장기 범위 LLM 추론은 키-값(KV) 캐시를 지배적인 GPU 메모리 소비자로 만들고, 토큰별 어텐션 비용을 점점 더 증가시킨다. 많은 일반적인 제거 정책은 정적 최신성 윈도우나 과거 어텐션을 사용하며, 매 디코딩 단계에서 계산되는 신호인 모델의 현재 불확실성을 활용하지 않는다. 본 논문은 CONF-KV를 소개한다. 이는 다음 토큰 분포를 스칼라 신뢰도 점수로 변환하고, 이를 이용해 단계별 캐시 예산을 결정하여 모델이 불확실할 때는 더 많은 컨텍스트를 유지하고, 확신이 있을 때는 적극적으로 가지치기(pruning)를 수행하는 KV 캐시 관리자이다. 각 예산 내에서 토큰은 누적 어텐션 질량과 최신성의 복합 지표에 따라 순위가 매겨지며, 보호된 최근 윈도우는 지역적 일관성을 유지한다. 우리는 이 정책을 블록별 온라인 소프트맥스 어텐션, 혼합 FP16/INT8 저장소, 그리고 피라미드형 레이어별 예산 변형과 결합한다. 네 가지 모델 군과 최대 4K까지의 생성 길이에 걸쳐 CONF-KV는 고정 512-토큰 슬라이딩 윈도우의 메모리 사용량에 가까우면서도, 전체 KV 대비 1.5~2.1 퍼플렉서티 포인트 이내를 유지한다. 최대 32K 토큰의 Needle-in-a-Haystack 작업에서 CONF-KV는 91.4%의 검색 정확도를 달성하며, 이는 슬라이딩 윈도우의 53.8%, H2O의 80.6%보다 높은 수치이다. 75개의 VisualWebArena 작업에서는 전체 KV 성공률의 95.3%를 유지하면서 최고 메모리는 2.8배 낮았다.

English

Long-horizon LLM inference turns the key--value (KV) cache into the dominant GPU memory consumer and makes per-token attention increasingly expensive. Many common eviction policies use static recency windows or historical attention, leaving unused a signal computed on every decoding step: the model's current uncertainty. We introduce CONF-KV, a KV-cache manager that converts the next-token distribution into a scalar confidence score and uses it to choose the per-step cache budget, retaining more context when the model is uncertain and pruning aggressively when it is confident.

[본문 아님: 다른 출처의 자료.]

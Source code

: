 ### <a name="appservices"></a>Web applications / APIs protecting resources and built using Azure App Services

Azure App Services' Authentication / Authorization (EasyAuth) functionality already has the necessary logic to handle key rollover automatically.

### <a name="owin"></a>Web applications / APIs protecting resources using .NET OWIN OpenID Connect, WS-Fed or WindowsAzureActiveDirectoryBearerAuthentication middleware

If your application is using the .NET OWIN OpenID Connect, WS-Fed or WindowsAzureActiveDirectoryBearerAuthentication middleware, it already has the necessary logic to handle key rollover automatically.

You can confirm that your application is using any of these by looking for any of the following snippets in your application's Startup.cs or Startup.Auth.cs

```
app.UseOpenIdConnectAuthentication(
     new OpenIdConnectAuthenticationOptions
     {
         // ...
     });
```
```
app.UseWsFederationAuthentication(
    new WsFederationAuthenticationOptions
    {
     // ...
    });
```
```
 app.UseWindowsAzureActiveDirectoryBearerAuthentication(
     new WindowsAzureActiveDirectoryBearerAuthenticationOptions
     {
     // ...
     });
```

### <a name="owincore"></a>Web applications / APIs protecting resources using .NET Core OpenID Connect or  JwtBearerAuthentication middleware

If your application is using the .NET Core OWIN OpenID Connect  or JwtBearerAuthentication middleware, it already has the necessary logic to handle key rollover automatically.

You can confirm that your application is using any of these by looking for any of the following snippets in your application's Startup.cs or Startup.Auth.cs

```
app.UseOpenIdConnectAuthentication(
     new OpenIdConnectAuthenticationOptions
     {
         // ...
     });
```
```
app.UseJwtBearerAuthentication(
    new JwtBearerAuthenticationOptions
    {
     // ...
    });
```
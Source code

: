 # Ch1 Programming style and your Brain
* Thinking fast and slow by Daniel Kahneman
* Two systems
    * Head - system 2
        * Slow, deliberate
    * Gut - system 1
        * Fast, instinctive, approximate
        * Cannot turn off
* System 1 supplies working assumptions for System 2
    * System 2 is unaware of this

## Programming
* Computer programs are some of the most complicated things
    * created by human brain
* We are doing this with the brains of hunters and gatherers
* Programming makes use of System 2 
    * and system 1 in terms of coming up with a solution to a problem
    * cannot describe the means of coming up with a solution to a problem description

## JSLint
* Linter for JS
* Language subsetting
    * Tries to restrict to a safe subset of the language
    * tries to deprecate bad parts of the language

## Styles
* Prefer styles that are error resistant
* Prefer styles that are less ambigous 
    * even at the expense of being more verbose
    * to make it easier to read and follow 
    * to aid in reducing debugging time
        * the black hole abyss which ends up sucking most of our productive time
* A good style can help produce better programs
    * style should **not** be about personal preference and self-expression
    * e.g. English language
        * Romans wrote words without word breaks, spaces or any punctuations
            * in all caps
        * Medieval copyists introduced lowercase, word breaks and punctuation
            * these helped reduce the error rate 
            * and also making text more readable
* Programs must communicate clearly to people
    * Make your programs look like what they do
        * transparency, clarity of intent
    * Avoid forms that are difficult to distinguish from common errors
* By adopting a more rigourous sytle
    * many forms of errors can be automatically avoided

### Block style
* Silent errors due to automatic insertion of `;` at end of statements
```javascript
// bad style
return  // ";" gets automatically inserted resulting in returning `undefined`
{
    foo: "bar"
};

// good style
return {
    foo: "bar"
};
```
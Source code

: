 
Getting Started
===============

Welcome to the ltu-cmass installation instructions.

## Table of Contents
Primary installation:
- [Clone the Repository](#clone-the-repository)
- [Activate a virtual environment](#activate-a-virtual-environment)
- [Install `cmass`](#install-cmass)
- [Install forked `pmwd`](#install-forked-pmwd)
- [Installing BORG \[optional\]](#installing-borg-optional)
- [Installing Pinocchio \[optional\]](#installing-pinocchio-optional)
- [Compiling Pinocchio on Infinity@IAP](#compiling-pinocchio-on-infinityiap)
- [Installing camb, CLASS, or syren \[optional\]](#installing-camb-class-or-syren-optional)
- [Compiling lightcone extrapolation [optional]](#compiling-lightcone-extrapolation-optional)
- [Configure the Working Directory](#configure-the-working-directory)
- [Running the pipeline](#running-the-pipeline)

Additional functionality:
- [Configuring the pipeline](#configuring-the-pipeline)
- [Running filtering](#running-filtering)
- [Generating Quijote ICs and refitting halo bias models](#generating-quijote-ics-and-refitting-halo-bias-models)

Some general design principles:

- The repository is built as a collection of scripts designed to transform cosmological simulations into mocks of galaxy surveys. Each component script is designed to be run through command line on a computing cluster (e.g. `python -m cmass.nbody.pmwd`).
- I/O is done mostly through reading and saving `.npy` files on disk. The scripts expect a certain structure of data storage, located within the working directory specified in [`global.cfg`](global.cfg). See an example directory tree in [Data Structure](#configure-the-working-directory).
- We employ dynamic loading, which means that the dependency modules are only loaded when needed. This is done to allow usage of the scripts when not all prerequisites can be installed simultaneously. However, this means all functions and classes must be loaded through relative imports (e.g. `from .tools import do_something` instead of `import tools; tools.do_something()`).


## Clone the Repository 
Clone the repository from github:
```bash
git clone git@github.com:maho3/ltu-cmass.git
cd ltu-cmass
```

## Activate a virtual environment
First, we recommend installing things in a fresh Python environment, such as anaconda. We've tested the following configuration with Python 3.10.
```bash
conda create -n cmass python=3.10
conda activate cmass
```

Within each budget, tokens are ranked by a composite of accumulated attention mass and recency, while a protected recent window preserves local coherence. We combine the policy with blockwise online-softmax attention, mixed FP16/INT8 storage, and a pyramidal per-layer budget variant. Across four model families and generated lengths up to 4K, CONF-KV stays near the footprint of a fixed 512-token sliding window while remaining within 1.5--2.1 perplexity points of full KV. On Needle-in-a-Haystack up to 32K tokens, CONF-KV reaches 91.4% retrieval accuracy versus 53.8% for sliding windows and 80.6% for H2O; on 75 VisualWebArena tasks it retains 95.3% of full-KV success at 2.8 times lower peak memory.